**WHAT NEEDS TO BE DONE:** A copy is needed of each line in the records that has the word "provides".

★ ★ ★

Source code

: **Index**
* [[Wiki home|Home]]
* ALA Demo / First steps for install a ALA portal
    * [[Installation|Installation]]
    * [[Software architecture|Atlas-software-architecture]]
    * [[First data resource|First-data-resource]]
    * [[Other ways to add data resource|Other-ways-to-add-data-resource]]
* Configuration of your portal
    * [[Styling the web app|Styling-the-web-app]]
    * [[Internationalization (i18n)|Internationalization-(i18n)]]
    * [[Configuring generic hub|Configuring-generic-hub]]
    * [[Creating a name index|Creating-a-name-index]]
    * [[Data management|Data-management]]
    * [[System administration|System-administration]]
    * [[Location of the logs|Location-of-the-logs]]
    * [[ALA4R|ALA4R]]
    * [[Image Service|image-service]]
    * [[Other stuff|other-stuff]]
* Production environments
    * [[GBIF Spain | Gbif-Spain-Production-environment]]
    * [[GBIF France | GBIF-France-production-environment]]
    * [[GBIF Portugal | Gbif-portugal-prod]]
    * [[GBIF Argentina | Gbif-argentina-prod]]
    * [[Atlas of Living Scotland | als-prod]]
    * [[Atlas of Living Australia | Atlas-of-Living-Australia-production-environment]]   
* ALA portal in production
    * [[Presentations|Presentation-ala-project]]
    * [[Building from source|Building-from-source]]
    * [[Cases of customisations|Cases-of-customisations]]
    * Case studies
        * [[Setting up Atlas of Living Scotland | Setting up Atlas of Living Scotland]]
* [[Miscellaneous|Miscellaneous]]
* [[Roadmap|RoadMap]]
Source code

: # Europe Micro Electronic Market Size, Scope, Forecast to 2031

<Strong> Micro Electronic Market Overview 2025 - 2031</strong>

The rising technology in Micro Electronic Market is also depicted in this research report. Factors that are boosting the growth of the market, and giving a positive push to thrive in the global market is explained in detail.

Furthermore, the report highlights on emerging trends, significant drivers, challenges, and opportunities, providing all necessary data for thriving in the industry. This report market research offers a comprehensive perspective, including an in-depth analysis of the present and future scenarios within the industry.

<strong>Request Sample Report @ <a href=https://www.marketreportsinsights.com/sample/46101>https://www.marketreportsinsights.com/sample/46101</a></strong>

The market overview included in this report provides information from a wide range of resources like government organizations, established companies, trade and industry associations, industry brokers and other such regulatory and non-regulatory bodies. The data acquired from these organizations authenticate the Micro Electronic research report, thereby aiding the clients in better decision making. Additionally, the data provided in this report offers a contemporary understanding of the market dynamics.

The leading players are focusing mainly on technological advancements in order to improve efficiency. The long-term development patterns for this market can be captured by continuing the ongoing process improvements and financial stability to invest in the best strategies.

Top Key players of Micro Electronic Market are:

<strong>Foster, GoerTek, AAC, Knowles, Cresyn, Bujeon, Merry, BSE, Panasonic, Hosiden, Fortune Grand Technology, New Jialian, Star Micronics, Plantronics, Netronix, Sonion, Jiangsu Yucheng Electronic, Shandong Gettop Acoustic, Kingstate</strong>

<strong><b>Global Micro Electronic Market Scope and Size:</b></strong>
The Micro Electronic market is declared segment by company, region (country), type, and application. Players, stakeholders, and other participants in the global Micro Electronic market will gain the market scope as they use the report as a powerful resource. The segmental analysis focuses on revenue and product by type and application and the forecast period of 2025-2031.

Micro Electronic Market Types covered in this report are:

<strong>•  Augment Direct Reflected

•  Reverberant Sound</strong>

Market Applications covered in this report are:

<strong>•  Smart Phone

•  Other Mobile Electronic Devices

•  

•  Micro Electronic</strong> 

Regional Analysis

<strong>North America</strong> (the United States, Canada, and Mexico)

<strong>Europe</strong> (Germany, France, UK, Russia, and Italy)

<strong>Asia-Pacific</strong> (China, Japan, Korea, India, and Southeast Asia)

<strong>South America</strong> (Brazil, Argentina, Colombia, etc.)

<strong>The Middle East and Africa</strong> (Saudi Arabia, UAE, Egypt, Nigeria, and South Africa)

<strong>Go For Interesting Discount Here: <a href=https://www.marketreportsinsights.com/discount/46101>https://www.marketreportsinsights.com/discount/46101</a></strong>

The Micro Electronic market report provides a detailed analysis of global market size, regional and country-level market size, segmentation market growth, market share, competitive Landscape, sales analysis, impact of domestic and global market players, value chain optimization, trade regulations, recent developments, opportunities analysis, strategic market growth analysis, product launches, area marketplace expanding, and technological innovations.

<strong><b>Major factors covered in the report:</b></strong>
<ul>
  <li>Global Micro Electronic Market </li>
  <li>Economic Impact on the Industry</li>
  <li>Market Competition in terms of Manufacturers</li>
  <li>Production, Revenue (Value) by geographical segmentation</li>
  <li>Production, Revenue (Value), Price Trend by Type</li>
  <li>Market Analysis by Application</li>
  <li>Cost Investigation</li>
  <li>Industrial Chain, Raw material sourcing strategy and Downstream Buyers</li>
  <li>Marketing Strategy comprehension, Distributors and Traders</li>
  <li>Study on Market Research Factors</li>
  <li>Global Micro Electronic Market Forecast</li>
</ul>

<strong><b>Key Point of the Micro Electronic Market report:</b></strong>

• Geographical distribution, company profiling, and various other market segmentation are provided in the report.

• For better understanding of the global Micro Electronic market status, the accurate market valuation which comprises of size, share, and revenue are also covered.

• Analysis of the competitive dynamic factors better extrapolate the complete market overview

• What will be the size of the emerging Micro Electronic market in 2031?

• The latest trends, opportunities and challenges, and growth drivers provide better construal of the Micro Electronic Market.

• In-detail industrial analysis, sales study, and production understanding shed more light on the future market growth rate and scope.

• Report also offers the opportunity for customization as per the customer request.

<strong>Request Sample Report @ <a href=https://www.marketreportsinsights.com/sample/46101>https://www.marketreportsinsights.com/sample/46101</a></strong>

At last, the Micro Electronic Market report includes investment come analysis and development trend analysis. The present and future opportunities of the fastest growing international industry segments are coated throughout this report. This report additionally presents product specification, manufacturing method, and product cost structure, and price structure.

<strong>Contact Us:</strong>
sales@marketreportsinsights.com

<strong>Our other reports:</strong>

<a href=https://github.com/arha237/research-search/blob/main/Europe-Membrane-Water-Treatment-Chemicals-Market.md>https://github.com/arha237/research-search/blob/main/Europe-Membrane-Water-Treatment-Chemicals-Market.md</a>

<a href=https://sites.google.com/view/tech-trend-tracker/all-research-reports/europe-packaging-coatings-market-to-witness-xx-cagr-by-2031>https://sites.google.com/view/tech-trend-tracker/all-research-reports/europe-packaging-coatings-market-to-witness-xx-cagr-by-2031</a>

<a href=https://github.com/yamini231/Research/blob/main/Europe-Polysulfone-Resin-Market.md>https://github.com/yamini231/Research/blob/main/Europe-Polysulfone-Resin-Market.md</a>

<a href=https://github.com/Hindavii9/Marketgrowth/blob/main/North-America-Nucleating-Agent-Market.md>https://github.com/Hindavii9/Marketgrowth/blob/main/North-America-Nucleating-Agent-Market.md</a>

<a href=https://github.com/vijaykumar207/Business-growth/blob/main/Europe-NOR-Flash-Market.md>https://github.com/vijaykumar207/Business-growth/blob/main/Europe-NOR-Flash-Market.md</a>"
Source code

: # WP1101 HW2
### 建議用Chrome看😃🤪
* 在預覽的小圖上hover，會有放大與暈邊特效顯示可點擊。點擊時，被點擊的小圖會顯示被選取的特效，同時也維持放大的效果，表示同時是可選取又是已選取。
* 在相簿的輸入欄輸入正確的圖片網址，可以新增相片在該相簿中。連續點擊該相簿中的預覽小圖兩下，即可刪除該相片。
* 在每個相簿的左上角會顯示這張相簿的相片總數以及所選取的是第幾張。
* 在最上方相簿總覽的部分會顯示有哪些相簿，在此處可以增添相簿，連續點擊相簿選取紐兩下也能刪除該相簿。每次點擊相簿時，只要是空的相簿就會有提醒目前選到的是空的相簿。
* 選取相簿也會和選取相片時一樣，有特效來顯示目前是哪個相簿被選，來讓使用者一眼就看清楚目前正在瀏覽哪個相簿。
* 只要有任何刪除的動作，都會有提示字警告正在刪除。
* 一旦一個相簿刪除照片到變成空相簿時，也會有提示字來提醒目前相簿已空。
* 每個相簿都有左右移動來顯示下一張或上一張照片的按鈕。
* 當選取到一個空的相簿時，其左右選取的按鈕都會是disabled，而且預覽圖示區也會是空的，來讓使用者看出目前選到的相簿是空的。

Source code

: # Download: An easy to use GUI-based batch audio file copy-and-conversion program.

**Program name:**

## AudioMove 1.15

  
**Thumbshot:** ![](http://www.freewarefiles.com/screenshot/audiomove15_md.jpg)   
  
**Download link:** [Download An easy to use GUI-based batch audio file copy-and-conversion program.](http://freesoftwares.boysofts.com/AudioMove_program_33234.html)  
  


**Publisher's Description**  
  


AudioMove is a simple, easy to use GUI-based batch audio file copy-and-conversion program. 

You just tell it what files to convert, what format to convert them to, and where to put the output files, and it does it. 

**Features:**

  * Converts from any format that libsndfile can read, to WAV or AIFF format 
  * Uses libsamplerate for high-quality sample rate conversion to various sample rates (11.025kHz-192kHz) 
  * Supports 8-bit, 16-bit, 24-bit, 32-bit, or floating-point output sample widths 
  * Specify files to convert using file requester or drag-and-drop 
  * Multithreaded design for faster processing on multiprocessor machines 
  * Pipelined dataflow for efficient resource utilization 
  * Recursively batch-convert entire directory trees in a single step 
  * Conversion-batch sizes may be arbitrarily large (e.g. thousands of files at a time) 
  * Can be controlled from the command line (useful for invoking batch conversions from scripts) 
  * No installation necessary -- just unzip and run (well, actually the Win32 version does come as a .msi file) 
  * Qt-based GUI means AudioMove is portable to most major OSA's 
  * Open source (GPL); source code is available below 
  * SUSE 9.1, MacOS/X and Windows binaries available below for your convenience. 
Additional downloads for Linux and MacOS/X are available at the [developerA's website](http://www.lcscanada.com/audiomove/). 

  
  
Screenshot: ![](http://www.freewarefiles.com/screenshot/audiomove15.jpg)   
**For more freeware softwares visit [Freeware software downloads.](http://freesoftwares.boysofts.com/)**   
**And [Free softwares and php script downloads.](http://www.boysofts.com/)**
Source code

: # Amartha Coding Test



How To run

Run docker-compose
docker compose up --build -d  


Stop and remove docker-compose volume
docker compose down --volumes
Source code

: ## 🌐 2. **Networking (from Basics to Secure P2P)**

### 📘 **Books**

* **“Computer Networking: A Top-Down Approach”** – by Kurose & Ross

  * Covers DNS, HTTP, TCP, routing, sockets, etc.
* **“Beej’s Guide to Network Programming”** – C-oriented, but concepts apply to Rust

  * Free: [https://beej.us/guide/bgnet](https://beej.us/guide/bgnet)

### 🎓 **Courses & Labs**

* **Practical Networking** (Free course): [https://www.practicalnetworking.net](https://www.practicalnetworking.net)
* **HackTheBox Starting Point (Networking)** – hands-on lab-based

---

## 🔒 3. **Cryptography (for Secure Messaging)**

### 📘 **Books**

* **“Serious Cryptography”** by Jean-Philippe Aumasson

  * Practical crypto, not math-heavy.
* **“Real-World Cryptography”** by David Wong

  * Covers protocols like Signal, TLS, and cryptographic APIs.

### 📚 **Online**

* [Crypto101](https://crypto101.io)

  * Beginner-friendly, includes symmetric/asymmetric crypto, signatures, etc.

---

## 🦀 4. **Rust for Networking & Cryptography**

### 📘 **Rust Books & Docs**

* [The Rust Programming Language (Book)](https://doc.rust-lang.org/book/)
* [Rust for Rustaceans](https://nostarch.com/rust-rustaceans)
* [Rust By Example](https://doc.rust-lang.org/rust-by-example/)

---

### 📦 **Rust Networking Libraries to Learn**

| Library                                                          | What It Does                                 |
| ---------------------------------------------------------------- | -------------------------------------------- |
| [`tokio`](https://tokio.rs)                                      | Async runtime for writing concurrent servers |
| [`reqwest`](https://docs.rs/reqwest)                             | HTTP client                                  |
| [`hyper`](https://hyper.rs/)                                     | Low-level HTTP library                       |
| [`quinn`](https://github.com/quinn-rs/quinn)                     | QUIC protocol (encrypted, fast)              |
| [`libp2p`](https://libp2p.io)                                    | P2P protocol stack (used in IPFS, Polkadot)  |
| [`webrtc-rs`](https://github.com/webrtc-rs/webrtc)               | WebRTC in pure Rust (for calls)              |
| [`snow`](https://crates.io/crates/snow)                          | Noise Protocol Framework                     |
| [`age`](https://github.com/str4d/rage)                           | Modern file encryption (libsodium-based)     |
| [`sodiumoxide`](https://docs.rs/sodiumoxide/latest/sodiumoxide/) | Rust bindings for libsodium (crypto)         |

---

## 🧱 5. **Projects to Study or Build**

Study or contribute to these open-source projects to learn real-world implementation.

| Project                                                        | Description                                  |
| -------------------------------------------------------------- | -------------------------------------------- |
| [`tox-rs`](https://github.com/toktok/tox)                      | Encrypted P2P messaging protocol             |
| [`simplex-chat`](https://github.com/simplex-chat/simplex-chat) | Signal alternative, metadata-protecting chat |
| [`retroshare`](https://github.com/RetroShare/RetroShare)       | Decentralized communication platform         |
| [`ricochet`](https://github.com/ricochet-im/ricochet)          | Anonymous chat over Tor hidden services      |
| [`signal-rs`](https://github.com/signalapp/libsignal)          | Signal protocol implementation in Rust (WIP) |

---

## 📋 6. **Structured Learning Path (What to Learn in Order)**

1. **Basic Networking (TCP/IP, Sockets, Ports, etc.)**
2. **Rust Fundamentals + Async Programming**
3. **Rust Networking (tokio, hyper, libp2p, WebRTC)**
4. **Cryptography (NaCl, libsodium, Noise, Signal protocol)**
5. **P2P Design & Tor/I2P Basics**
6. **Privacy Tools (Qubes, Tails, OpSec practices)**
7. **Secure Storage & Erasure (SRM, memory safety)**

★ ★ ★

**RESULT BELOW:**
The market overview included in this report provides information from a wide range of resources like government organizations, established companies, trade and industry associations, industry brokers and other such regulatory and non-regulatory bodies. The data acquired from these organizations authenticate the Micro Electronic research report, thereby aiding the clients in better decision making. Additionally, the data provided in this report offers a contemporary understanding of the market dynamics.
The Micro Electronic market report provides a detailed analysis of global market size, regional and country-level market size, segmentation market growth, market share, competitive Landscape, sales analysis, impact of domestic and global market players, value chain optimization, trade regulations, recent developments, opportunities analysis, strategic market growth analysis, product launches, area marketplace expanding, and technological innovations.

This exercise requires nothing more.